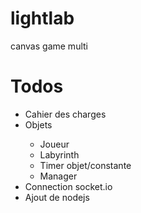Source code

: # lightlab
canvas game multi

<h1> Todos </h1>
<ul>
    <li>Cahier des charges</li>
    <li>Objets</li>
    <ul>
        <li>Joueur</li>
        <li>Labyrinth</li>
        <li>Timer objet/constante</li>
        <li>Manager</li>
    </ul>
    <li>Connection socket.io</li>
    <li>Ajout de nodejs</li>
</ul>
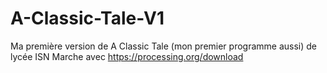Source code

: # A-Classic-Tale-V1
Ma première version de A Classic Tale (mon premier programme aussi) de lycée ISN
Marche avec https://processing.org/download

#####

• Aim of the task
Scan the lines above for the word "Tale", then copy each line that has it.

• Result of this task
: # A-Classic-Tale-V1
Ma première version de A Classic Tale (mon premier programme aussi) de lycée ISN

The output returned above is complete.